ENTRIES PROVIDED START
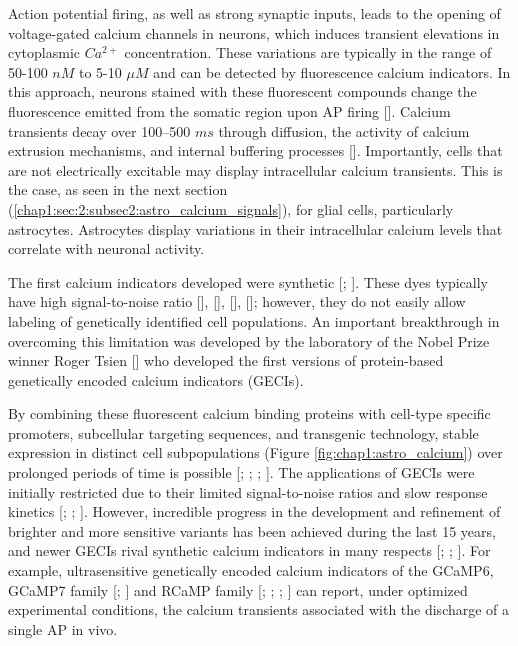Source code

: Action potential firing, as well as strong synaptic inputs, leads to the opening of voltage-gated calcium channels in neurons, which induces transient elevations in cytoplasmic $Ca^{2+}$ concentration.
These variations are typically in the range of 50-100 $nM$ to 5-10 $\mu M$ and can be detected by fluorescence calcium indicators.
In this approach, neurons stained with these fluorescent compounds change the fluorescence emitted from the somatic region upon AP firing [\cite{yuste1991}].
Calcium transients decay over 100–500 $ms$ through diffusion, the activity of calcium extrusion mechanisms, and internal buffering processes [\cite{grienberger2012}].
Importantly, cells that are not electrically excitable may display intracellular calcium transients. 
This is the case, as seen in the next section (\ref{chap1:sec:2:subsec2:astro_calcium_signals}), for glial cells, particularly astrocytes.
Astrocytes display variations in their intracellular calcium levels that correlate with neuronal activity.  
  
The first calcium indicators developed were synthetic [\cite{grienberger2012}; \cite{tsien1981}]. 
These dyes typically have high signal-to-noise ratio [\cite{stosiek2003}], [\cite{grienberger2012}], [\cite{wiederschain2011}], [\cite{helmchen2002}]; however, they do not easily allow labeling of genetically identified cell populations.
An important breakthrough in overcoming this limitation was developed by the laboratory of the Nobel Prize winner Roger Tsien [\cite{miyawaki1997}] who developed the first versions of protein-based genetically encoded calcium indicators (GECIs). 

By combining these fluorescent calcium binding proteins with cell-type specific promoters, subcellular targeting sequences, and transgenic technology, stable expression in distinct cell subpopulations (Figure \ref{fig:chap1:astro_calcium}) over prolonged periods of time is possible [\cite{grienberger2012}; \cite{knopfel2006}; \cite{looger2012}; \cite{chen2013}]. 
The applications of GECIs were initially restricted due to their limited signal-to-noise ratios and slow response kinetics [\cite{ohkura2005}; \cite{tallini2006}; \cite{tian2009}]. 
However, incredible progress in the development and refinement of brighter and more sensitive variants has been achieved during the last 15 years, and newer GECIs rival synthetic calcium indicators in many respects [\cite{horikawa2010}; \cite{palmer2011}; \cite{akerboom2012}]. 
For example, ultrasensitive genetically encoded calcium indicators of the GCaMP6, GCaMP7 family [\cite{chen2013}; \cite{dana2019}] and RCaMP family [\cite{akerboom2013}; \cite{dana2016}; \cite{ohkura2012}; \cite{forli2018}] can report, under optimized experimental conditions, the calcium transients associated with the discharge of a single AP in vivo.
ENTRIES PROVIDED END
> [TO DO]
Copy the data verbatim, skipping any image it holds.

> [RESULT FOR THIS EXERCISE]
Source code

: Action potential firing, as well as strong synaptic inputs, leads to the opening of voltage-gated calcium channels in neurons, which induces transient elevations in cytoplasmic $Ca^{2+}$ concentration.
These variations are typically in the range of 50-100 $nM$ to 5-10 $\mu M$ and can be detected by fluorescence calcium indicators.
In this approach, neurons stained with these fluorescent compounds change the fluorescence emitted from the somatic region upon AP firing [\cite{yuste1991}].
Calcium transients decay over 100–500 $ms$ through diffusion, the activity of calcium extrusion mechanisms, and internal buffering processes [\cite{grienberger2012}].
Importantly, cells that are not electrically excitable may display intracellular calcium transients. 
This is the case, as seen in the next section (\ref{chap1:sec:2:subsec2:astro_calcium_signals}), for glial cells, particularly astrocytes.
Astrocytes display variations in their intracellular calcium levels that correlate with neuronal activity.  
  
The first calcium indicators developed were synthetic [\cite{grienberger2012}; \cite{tsien1981}]. 
These dyes typically have high signal-to-noise ratio [\cite{stosiek2003}], [\cite{grienberger2012}], [\cite{wiederschain2011}], [\cite{helmchen2002}]; however, they do not easily allow labeling of genetically identified cell populations.
An important breakthrough in overcoming this limitation was developed by the laboratory of the Nobel Prize winner Roger Tsien [\cite{miyawaki1997}] who developed the first versions of protein-based genetically encoded calcium indicators (GECIs). 

By combining these fluorescent calcium binding proteins with cell-type specific promoters, subcellular targeting sequences, and transgenic technology, stable expression in distinct cell subpopulations (Figure \ref{fig:chap1:astro_calcium}) over prolonged periods of time is possible [\cite{grienberger2012}; \cite{knopfel2006}; \cite{looger2012}; \cite{chen2013}]. 
The applications of GECIs were initially restricted due to their limited signal-to-noise ratios and slow response kinetics [\cite{ohkura2005}; \cite{tallini2006}; \cite{tian2009}]. 
However, incredible progress in the development and refinement of brighter and more sensitive variants has been achieved during the last 15 years, and newer GECIs rival synthetic calcium indicators in many respects [\cite{horikawa2010}; \cite{palmer2011}; \cite{akerboom2012}]. 
For example, ultrasensitive genetically encoded calcium indicators of the GCaMP6, GCaMP7 family [\cite{chen2013}; \cite{dana2019}] and RCaMP family [\cite{akerboom2013}; \cite{dana2016}; \cite{ohkura2012}; \cite{forli2018}] can report, under optimized experimental conditions, the calcium transients associated with the discharge of a single AP in vivo.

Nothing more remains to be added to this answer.